Java is one of my programming languages of choice. I always run into the problem though of distributing my application to end-users.

Giving a user a JAR is not always as user friendly as I would like and using Java WebStart requires that I maintain a web server.

What's the best way to distribute a Java application? What if the Java application needs to install artifacts to the user's computer? Are there any good Java installation/packaging systems out there?

Answer

Noel Grandin picture Noel Grandin · Sep 17, 2008

There are a variety of solutions, depending on your distribution requirements.

  1. Just use a jar. This assumes that the user has the the correct java version installed, otherwise the user will get "class-file format version" exceptions. This is fine for internal distribution inside a company.

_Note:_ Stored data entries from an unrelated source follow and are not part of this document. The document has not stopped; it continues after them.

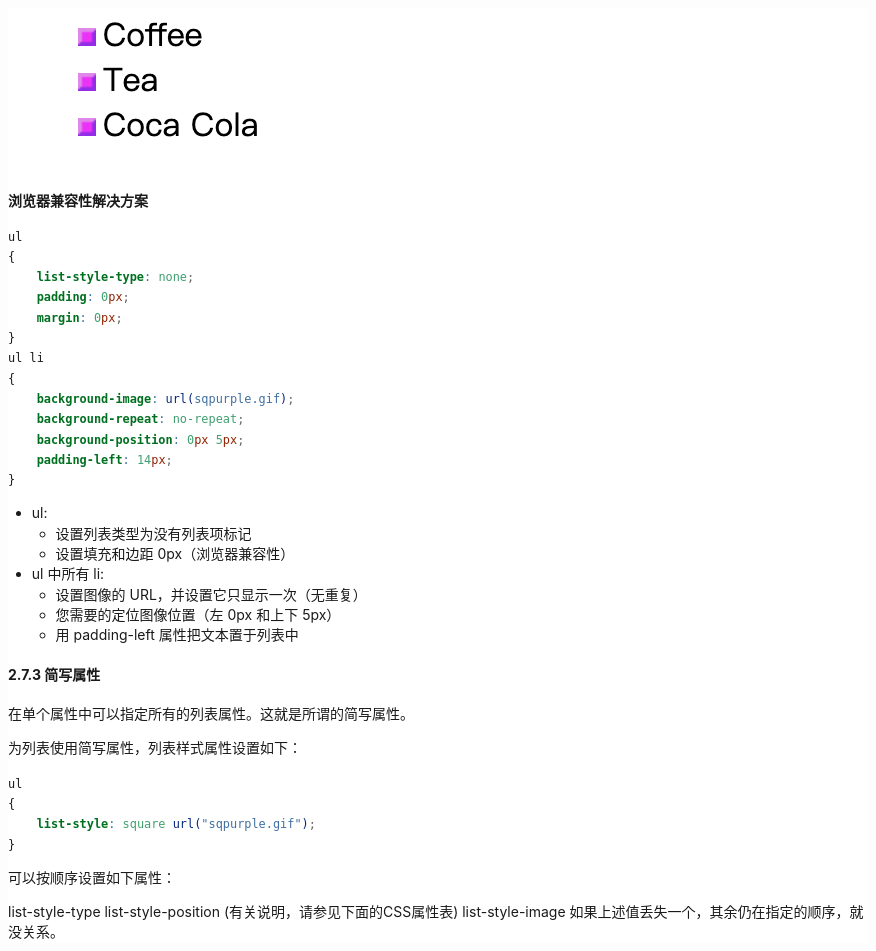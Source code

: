 ![](2025-04-23-15-06-43.png)


**浏览器兼容性解决方案**
```css
ul
{
    list-style-type: none;
    padding: 0px;
    margin: 0px;
}
ul li
{
    background-image: url(sqpurple.gif);
    background-repeat: no-repeat;
    background-position: 0px 5px; 
    padding-left: 14px; 
}
```

+ ul:
    + 设置列表类型为没有列表项标记
    + 设置填充和边距 0px（浏览器兼容性）
+ ul 中所有 li:
    + 设置图像的 URL，并设置它只显示一次（无重复）
    + 您需要的定位图像位置（左 0px 和上下 5px）
    + 用 padding-left 属性把文本置于列表中


#### 2.7.3 简写属性
在单个属性中可以指定所有的列表属性。这就是所谓的简写属性。

为列表使用简写属性，列表样式属性设置如下：
```css
ul
{
    list-style: square url("sqpurple.gif");
}
```
可以按顺序设置如下属性：

list-style-type
list-style-position (有关说明，请参见下面的CSS属性表)
list-style-image
如果上述值丢失一个，其余仍在指定的顺序，就没关系。
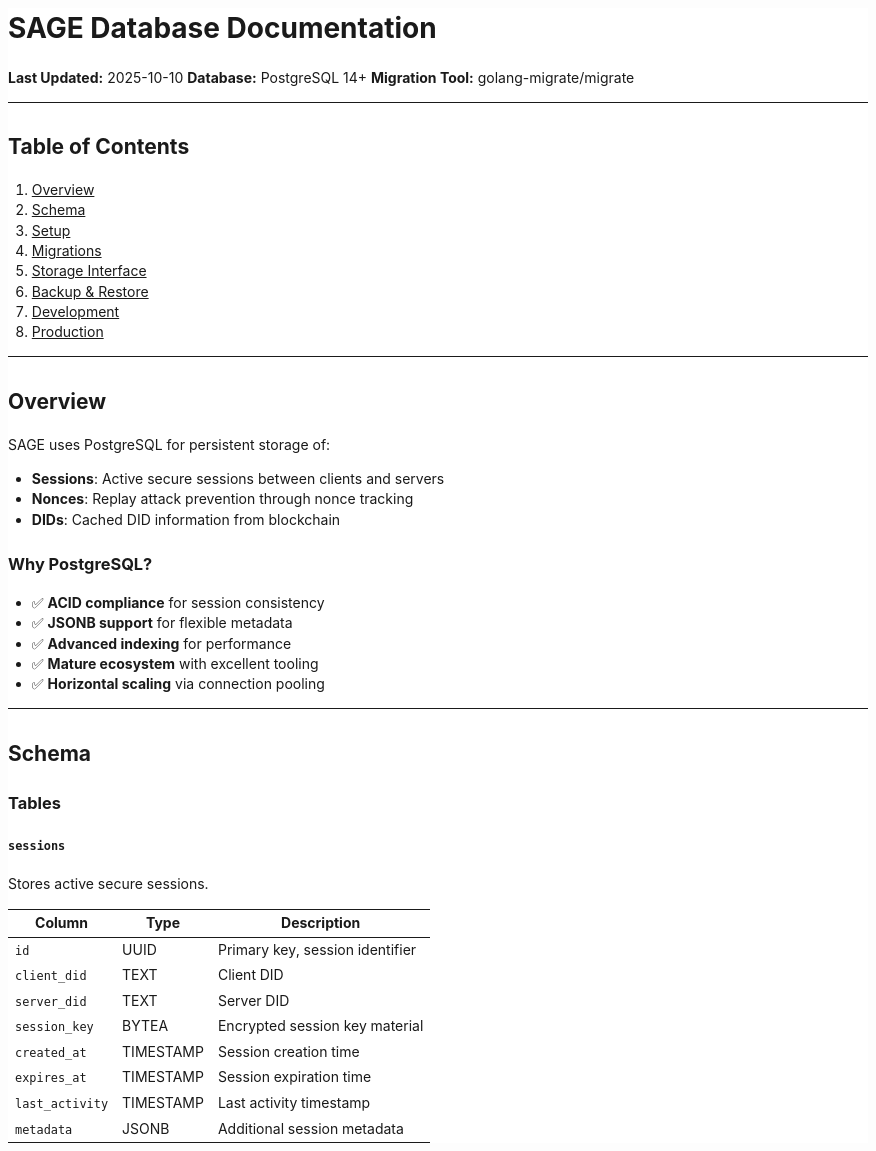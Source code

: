 # SAGE Database Documentation

**Last Updated:** 2025-10-10
**Database:** PostgreSQL 14+
**Migration Tool:** golang-migrate/migrate

---

## Table of Contents

1. [Overview](#overview)
2. [Schema](#schema)
3. [Setup](#setup)
4. [Migrations](#migrations)
5. [Storage Interface](#storage-interface)
6. [Backup & Restore](#backup--restore)
7. [Development](#development)
8. [Production](#production)

---

## Overview

SAGE uses PostgreSQL for persistent storage of:
- **Sessions**: Active secure sessions between clients and servers
- **Nonces**: Replay attack prevention through nonce tracking
- **DIDs**: Cached DID information from blockchain

### Why PostgreSQL?

- ✅ **ACID compliance** for session consistency
- ✅ **JSONB support** for flexible metadata
- ✅ **Advanced indexing** for performance
- ✅ **Mature ecosystem** with excellent tooling
- ✅ **Horizontal scaling** via connection pooling

---

## Schema

### Tables

#### `sessions`

Stores active secure sessions.

| Column | Type | Description |
|--------|------|-------------|
| `id` | UUID | Primary key, session identifier |
| `client_did` | TEXT | Client DID |
| `server_did` | TEXT | Server DID |
| `session_key` | BYTEA | Encrypted session key material |
| `created_at` | TIMESTAMP | Session creation time |
| `expires_at` | TIMESTAMP | Session expiration time |
| `last_activity` | TIMESTAMP | Last activity timestamp |
| `metadata` | JSONB | Additional session metadata |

  2. Use launch4j and an installer like NSIS. This gives you a lot more control, although the user can still do stupid stuff like un-installing the java runtime. This is probably the most popular approach, and what I currently use.

  3. Use Webstart. This also assumes that the user has the correct java version installed, but it's a lot easier to get going. My experience is that this is fine for tightly controlled intranet environments, but becomes a pain with larger deployments because it has some many weird failures. It may get better with the new plug-in technology in Java 1.7.

  4. Use a native-code compiler like Excelsior JET and distribute as a executable, or wrap it up in an installer. Expensive, and it generally ties you to a slightly older version of java, and there is some pain with dynamic class-loading, but its very effective for large-scale deployment where you need to minimise your support hassles.